__PROVIDED RECORDS__:
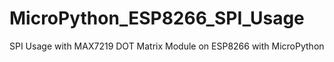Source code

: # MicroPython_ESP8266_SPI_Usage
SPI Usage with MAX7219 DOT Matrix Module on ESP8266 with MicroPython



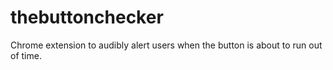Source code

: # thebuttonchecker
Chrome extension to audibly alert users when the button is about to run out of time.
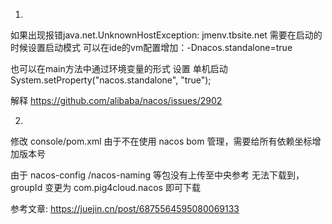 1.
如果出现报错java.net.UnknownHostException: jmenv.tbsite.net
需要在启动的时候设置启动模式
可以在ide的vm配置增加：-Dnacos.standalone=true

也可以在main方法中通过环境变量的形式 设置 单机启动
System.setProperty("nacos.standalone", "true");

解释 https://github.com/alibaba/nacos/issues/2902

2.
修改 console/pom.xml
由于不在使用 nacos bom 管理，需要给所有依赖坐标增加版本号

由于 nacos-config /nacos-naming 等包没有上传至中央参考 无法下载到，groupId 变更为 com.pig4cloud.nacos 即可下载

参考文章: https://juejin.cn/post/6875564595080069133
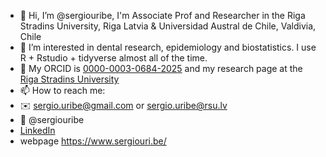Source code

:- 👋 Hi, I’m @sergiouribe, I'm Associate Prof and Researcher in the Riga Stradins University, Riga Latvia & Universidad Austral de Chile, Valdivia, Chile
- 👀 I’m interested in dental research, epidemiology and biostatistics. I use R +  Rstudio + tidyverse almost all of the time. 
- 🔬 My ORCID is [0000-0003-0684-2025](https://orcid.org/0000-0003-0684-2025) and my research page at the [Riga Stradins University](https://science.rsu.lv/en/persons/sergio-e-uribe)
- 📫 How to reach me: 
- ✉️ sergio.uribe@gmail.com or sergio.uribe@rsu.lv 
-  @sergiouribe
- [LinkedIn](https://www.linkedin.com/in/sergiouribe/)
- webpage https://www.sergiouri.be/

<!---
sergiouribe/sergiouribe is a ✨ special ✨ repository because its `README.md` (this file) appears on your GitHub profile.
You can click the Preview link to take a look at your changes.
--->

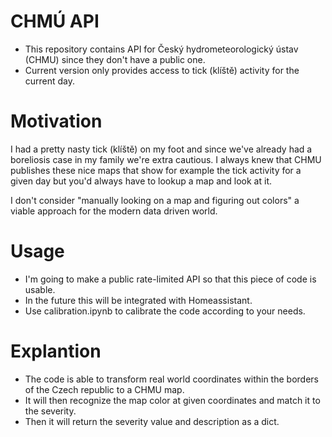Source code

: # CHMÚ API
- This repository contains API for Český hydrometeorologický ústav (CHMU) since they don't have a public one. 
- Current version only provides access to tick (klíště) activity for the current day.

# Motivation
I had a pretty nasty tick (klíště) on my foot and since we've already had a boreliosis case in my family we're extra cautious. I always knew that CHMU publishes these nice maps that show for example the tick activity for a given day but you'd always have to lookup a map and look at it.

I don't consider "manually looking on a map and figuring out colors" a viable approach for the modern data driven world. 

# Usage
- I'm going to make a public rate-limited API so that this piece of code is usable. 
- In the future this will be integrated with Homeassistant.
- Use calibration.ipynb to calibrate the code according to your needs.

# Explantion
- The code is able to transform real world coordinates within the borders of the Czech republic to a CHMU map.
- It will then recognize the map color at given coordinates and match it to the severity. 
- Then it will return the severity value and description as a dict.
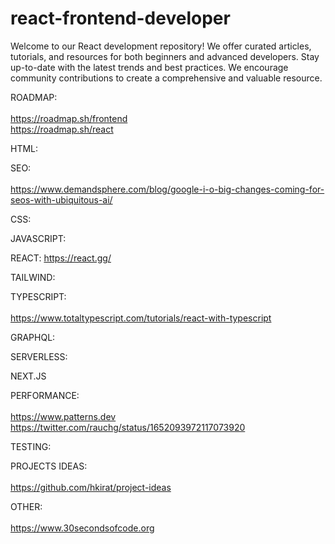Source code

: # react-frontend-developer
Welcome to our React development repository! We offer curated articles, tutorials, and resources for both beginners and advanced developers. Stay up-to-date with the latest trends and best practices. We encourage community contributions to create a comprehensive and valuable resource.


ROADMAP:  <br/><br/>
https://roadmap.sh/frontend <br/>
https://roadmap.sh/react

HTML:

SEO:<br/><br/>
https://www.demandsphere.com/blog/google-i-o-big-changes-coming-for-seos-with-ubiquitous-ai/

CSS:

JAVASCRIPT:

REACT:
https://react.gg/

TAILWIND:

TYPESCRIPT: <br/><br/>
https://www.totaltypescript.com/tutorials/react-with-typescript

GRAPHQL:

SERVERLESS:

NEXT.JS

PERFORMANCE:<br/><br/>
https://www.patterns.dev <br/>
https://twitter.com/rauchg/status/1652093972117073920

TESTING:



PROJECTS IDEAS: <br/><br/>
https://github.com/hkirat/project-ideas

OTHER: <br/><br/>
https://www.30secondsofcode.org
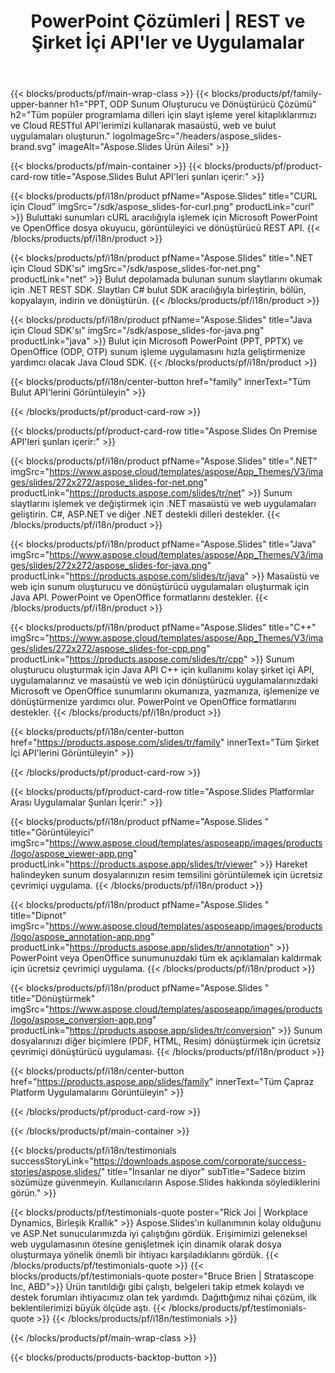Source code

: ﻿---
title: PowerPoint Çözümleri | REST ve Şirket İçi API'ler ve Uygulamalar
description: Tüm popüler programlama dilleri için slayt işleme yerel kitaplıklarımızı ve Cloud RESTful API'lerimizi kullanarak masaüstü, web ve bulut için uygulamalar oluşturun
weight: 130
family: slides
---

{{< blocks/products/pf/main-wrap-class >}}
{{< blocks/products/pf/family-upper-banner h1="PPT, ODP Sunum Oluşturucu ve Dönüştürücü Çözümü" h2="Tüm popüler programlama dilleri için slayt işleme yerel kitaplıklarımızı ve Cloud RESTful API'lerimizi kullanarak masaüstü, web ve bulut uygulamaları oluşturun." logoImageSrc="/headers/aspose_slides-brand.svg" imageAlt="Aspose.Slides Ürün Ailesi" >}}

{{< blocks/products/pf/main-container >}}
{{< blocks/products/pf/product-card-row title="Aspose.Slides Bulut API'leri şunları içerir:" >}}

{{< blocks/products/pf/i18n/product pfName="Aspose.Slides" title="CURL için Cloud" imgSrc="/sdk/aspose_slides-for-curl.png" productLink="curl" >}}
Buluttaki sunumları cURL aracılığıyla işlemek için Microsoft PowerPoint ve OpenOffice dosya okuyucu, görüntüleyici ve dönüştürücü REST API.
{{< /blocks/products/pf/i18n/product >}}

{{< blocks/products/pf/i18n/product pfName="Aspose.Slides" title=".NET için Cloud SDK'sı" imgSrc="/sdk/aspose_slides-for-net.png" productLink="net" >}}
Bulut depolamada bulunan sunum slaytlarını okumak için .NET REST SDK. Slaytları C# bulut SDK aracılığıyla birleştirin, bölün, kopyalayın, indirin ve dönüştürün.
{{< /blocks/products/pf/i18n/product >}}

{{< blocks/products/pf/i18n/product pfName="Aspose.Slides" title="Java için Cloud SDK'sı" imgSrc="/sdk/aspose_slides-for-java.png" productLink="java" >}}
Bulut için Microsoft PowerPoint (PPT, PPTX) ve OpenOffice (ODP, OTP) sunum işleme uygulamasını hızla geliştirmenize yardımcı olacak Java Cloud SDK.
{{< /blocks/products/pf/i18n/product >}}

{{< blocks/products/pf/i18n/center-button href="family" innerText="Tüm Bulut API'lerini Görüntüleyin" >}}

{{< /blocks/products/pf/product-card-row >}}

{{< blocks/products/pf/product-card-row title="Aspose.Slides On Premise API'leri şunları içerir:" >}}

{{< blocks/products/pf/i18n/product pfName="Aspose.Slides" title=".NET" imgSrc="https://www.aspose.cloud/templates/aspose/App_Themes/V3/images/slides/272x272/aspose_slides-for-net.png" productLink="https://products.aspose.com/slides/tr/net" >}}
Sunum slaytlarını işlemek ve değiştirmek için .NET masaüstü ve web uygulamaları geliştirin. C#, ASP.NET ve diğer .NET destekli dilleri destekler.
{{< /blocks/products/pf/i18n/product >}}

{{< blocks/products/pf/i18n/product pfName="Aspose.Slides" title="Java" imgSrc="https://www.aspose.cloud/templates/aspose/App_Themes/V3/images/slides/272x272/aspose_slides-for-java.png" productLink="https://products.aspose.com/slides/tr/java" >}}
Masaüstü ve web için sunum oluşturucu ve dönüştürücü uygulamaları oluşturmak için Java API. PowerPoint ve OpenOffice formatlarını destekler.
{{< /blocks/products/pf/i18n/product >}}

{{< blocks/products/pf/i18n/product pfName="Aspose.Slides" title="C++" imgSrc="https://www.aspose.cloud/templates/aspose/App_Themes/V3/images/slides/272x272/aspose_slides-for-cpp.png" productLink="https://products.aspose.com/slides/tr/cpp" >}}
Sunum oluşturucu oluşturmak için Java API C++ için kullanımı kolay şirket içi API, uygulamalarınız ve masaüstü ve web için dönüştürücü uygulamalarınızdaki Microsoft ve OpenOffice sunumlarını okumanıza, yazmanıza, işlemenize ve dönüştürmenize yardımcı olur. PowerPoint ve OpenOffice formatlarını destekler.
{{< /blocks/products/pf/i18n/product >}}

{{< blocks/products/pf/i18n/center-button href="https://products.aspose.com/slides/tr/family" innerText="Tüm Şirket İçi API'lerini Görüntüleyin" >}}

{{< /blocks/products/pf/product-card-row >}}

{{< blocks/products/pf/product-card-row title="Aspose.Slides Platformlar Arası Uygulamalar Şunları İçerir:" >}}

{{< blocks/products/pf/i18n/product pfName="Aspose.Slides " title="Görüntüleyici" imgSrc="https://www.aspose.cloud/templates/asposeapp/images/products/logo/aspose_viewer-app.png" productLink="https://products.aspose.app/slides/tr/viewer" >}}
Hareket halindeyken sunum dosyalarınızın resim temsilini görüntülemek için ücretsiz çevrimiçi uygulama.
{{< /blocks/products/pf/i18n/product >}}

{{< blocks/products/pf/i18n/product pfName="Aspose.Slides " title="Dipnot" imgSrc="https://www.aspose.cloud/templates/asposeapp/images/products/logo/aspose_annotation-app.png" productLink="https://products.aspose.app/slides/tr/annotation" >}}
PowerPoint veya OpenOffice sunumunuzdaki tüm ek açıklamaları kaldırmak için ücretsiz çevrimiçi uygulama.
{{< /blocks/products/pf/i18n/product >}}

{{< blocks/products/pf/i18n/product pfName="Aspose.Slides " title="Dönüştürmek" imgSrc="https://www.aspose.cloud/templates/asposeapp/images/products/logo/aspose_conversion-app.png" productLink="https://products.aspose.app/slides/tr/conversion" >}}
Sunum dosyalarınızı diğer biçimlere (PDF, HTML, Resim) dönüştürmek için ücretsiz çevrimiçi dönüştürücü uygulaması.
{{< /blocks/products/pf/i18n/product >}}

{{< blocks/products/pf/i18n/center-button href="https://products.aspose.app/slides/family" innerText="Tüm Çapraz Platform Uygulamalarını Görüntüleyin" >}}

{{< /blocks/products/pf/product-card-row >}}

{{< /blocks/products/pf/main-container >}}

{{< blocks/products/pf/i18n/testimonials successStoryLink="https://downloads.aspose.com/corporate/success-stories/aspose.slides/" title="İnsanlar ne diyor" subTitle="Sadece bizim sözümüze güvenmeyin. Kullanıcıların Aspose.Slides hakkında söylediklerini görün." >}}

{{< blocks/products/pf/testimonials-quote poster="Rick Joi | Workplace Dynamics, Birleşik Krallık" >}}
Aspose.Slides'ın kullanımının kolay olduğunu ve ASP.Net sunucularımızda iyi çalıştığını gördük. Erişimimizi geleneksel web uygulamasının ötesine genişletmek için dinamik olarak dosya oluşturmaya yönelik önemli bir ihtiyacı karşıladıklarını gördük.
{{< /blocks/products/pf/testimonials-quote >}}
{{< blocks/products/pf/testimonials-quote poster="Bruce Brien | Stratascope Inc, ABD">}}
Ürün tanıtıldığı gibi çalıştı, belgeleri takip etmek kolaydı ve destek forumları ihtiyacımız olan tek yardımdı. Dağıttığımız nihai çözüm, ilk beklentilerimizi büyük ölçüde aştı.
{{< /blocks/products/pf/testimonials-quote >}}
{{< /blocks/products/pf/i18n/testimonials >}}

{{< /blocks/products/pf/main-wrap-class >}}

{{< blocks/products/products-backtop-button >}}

==

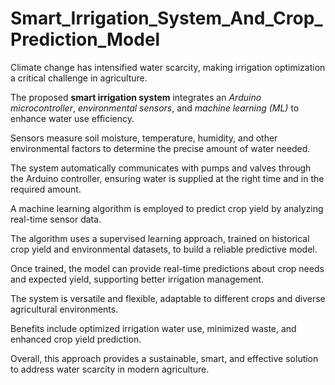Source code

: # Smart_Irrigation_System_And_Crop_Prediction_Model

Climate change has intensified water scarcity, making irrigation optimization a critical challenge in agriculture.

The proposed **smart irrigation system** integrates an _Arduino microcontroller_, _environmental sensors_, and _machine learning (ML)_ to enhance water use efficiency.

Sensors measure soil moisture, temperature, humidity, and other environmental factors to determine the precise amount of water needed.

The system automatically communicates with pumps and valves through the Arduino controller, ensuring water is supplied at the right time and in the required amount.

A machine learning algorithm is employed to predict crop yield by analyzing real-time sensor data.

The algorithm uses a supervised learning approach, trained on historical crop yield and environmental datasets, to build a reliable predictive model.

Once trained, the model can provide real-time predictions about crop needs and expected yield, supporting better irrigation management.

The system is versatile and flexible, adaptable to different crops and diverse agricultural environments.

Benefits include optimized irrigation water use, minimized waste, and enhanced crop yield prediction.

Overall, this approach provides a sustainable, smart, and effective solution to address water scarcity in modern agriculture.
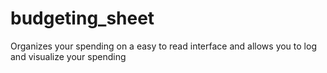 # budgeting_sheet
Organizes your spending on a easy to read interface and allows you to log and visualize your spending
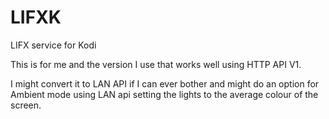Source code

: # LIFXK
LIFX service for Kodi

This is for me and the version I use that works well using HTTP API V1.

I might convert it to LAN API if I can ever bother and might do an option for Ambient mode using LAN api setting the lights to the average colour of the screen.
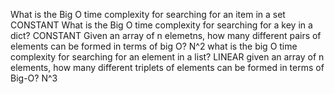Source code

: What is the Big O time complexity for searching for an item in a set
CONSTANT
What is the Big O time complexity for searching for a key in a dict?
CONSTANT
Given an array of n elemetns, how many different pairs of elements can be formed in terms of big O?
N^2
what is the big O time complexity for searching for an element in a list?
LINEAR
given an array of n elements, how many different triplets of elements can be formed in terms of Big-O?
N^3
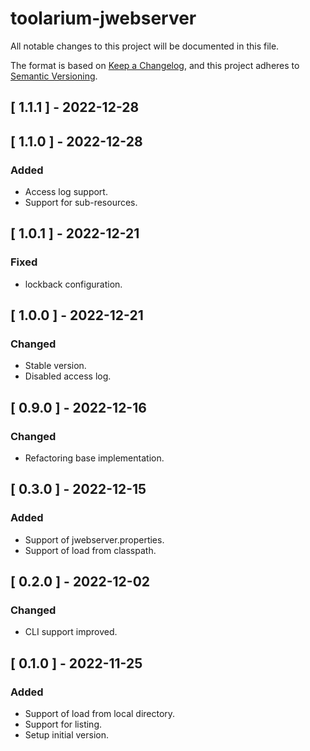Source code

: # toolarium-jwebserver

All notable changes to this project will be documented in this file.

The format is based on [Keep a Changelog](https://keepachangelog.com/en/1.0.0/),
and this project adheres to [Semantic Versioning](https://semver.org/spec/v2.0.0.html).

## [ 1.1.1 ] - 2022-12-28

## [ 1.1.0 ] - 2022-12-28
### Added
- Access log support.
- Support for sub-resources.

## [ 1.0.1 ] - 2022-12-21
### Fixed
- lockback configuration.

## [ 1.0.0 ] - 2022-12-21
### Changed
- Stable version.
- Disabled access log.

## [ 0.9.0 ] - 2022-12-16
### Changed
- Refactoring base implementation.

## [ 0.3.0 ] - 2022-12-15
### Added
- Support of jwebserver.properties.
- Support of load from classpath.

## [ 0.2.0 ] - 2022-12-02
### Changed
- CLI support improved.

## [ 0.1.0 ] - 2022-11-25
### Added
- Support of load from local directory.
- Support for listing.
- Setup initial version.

* * *

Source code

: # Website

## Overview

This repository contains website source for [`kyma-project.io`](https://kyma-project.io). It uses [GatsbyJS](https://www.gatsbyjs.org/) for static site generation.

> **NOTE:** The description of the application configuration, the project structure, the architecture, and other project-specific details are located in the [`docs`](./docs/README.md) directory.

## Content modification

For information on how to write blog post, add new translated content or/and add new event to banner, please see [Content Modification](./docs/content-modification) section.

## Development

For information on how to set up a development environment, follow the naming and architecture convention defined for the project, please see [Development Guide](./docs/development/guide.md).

__WHAT THE EXERCISE ASKS__:
Leave out every line above except those from the line with "Chile, Valdivia, Chile" up to and including the line with "- 👀 I’m interested", and copy those exactly.

__SOLUTION FOR THIS EXERCISE__:
:- 👋 Hi, I’m @sergiouribe, I'm Associate Prof and Researcher in the Riga Stradins University, Riga Latvia & Universidad Austral de Chile, Valdivia, Chile
- 👀 I’m interested in dental research, epidemiology and biostatistics. I use R +  Rstudio + tidyverse almost all of the time. 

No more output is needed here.